The project materials say every estimate records the reasoning behind the AI’s disagreement, making decisions inspectable after the fact. The release also says the system is local-first, provider-agnostic and designed so the forecasting model can be swapped rather than treated as an oracle.
Forezai repeatedly warns that Polybot is not financial, investment, legal or tax advice, and is not a recommendation to trade, invest or use the software. The materials also warn that automated trading can result in total loss of capital, that prediction-market access is legally restricted or prohibited in some jurisdictions, including for U.S. persons, and that the software carries no guarantee of accuracy, profit or fitness for any purpose.
Polybot — when the AI disagrees with the odds
A prediction market puts a price on the future. Polybot asks: can an AI’s own estimate diverge from that price for real — and should it ever act on the gap?
Not financial, investment, legal or tax advice; not a recommendation or solicitation to trade, invest or use any software.
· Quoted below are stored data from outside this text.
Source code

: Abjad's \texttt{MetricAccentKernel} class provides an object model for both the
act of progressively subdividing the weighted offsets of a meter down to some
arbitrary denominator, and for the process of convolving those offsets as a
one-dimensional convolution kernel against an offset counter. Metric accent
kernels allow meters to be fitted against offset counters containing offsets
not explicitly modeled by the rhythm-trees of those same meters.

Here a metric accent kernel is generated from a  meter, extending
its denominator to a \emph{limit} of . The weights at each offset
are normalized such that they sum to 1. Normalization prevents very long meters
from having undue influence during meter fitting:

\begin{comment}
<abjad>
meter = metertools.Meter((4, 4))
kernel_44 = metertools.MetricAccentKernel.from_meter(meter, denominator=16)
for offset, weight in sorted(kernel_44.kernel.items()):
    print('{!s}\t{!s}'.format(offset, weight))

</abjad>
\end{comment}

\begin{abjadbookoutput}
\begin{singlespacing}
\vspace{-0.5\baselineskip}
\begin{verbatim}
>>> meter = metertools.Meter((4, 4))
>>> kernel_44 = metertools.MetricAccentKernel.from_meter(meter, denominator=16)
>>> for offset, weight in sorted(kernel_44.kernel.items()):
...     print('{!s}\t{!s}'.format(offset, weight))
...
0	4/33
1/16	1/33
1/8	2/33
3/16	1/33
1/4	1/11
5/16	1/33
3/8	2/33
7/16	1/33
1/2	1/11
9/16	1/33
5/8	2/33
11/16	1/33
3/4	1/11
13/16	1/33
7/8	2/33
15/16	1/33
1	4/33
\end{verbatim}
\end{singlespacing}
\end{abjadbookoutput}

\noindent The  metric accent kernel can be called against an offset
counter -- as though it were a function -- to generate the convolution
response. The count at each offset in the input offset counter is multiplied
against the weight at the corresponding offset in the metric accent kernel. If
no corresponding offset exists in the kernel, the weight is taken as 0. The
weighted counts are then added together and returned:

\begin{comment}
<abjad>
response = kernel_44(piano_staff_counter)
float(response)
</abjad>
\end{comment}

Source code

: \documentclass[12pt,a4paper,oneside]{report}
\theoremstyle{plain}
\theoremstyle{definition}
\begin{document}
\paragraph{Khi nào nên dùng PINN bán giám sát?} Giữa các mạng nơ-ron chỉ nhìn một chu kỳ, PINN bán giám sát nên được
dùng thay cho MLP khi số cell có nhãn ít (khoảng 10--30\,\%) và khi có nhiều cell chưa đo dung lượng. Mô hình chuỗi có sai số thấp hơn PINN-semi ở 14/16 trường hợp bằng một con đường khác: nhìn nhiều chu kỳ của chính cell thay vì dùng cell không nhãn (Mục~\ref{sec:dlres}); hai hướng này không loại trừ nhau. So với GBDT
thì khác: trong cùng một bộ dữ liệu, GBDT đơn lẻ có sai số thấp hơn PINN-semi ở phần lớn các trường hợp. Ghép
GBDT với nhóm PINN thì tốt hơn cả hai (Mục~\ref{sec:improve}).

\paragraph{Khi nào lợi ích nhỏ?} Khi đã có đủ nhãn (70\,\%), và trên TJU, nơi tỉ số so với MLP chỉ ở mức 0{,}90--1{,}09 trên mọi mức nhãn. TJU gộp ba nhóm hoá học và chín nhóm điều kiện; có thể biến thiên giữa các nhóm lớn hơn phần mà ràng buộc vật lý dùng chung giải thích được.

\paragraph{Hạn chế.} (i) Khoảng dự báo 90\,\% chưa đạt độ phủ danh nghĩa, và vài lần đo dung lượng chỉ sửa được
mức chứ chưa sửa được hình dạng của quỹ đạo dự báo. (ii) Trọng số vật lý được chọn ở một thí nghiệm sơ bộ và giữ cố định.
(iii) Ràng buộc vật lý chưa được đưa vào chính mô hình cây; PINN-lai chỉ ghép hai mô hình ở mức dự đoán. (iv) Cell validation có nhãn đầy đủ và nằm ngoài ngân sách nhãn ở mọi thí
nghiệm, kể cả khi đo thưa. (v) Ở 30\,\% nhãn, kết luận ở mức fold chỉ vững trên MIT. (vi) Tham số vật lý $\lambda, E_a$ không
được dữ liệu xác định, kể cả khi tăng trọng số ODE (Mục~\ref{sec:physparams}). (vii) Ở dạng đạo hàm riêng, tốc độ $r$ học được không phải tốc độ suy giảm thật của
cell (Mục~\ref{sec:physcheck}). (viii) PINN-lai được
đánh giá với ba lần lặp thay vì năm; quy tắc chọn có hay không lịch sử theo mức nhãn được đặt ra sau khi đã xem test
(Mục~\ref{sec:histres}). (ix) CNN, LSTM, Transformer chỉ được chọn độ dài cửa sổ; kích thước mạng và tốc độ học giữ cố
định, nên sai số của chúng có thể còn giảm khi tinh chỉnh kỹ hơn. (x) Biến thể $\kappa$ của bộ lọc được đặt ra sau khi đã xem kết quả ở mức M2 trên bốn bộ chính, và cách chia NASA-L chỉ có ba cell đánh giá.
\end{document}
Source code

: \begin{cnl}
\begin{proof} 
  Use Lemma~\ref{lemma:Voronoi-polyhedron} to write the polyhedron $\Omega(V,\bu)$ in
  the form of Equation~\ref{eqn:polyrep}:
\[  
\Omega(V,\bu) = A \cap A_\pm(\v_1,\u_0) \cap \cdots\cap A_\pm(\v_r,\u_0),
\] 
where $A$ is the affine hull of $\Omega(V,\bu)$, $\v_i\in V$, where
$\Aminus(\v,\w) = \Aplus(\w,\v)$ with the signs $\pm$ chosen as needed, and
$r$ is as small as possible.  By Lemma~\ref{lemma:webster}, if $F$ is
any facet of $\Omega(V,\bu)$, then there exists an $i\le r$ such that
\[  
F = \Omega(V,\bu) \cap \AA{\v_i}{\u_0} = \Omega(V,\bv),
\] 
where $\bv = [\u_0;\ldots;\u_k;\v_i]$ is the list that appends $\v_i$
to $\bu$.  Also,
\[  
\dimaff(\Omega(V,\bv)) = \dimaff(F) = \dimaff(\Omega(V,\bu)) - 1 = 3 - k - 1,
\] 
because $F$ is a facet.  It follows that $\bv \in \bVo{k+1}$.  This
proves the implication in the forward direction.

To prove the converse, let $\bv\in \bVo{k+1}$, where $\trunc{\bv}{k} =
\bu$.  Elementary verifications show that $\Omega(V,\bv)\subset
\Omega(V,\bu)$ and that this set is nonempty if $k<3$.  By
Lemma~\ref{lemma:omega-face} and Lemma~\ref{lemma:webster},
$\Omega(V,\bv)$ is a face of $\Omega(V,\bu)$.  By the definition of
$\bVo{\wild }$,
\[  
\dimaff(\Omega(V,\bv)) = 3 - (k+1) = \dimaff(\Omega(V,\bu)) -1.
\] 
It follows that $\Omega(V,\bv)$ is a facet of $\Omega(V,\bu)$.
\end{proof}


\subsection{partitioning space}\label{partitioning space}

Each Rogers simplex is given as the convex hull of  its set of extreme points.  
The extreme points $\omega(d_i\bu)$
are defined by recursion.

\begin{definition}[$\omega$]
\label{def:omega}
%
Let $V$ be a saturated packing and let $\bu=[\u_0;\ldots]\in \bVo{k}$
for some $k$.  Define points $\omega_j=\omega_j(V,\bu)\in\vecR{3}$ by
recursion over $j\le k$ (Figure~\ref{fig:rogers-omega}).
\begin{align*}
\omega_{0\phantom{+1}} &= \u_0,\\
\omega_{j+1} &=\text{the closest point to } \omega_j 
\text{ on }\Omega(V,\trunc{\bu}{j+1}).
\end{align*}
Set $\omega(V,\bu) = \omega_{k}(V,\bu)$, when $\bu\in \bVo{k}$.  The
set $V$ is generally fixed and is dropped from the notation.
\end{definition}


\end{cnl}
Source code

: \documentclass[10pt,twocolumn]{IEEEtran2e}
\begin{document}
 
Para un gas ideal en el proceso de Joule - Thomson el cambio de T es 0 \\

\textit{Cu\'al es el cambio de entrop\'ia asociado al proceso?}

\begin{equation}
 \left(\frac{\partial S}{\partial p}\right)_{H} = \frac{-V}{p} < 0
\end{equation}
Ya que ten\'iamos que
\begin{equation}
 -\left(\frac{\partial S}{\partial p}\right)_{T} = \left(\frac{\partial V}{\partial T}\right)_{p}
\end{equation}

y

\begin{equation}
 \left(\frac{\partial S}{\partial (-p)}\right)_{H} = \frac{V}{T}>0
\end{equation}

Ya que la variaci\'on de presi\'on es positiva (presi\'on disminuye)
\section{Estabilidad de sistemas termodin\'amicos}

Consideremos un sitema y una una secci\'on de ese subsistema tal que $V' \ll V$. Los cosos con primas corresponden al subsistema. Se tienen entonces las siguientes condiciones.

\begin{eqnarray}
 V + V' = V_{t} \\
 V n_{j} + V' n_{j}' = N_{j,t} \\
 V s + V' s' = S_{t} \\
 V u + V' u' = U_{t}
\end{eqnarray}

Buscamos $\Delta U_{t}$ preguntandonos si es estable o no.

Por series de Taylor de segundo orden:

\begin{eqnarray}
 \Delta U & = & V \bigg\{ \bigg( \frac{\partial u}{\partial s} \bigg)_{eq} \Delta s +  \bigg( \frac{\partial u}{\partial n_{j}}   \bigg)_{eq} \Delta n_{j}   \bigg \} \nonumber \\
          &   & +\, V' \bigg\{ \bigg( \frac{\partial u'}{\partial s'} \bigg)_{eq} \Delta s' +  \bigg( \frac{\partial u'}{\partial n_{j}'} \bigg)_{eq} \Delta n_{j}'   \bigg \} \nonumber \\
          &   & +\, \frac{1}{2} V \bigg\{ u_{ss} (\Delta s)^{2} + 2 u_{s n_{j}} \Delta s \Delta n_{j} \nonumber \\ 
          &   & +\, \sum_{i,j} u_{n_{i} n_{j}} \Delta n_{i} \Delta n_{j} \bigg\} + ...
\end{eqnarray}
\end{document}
Forezai · Polybot is experimental open-source software (MIT), provided “as is” without warranty of accuracy or profitability. Trading and automated trading carry a substantial risk of loss including total loss of capital; past or backtested performance does not indicate future results. Prediction-market participation is restricted or prohibited in some jurisdictions (including for US persons) — you are solely responsible for compliance with applicable law. Consult a licensed professional before any financial decision. Produced with AI assistance under human editorial oversight; independent commentary, the author’s own views. Product and company names are trademarks of their respective owners; mention does not imply endorsement.
AI Forecasts Meet Market Prices
Polybot matters because it applies AI forecasting to a market that already converts public expectations into prices. A Polymarket contract priced at 62 cents can be read as a market-implied probability near 62%, shaped by traders with money at risk. Polybot’s premise is that an AI agent reading public information may sometimes arrive at a different probability.
The release does not claim that AI can reliably beat prediction markets. In fact, it states the opposite caution: market prices are dense with information, costs can erase apparent edges, and markets adapt. That makes Polybot less a claim of profitable automation than a test of whether disagreement between AI estimates and live prices can be documented, audited and treated with strict limits.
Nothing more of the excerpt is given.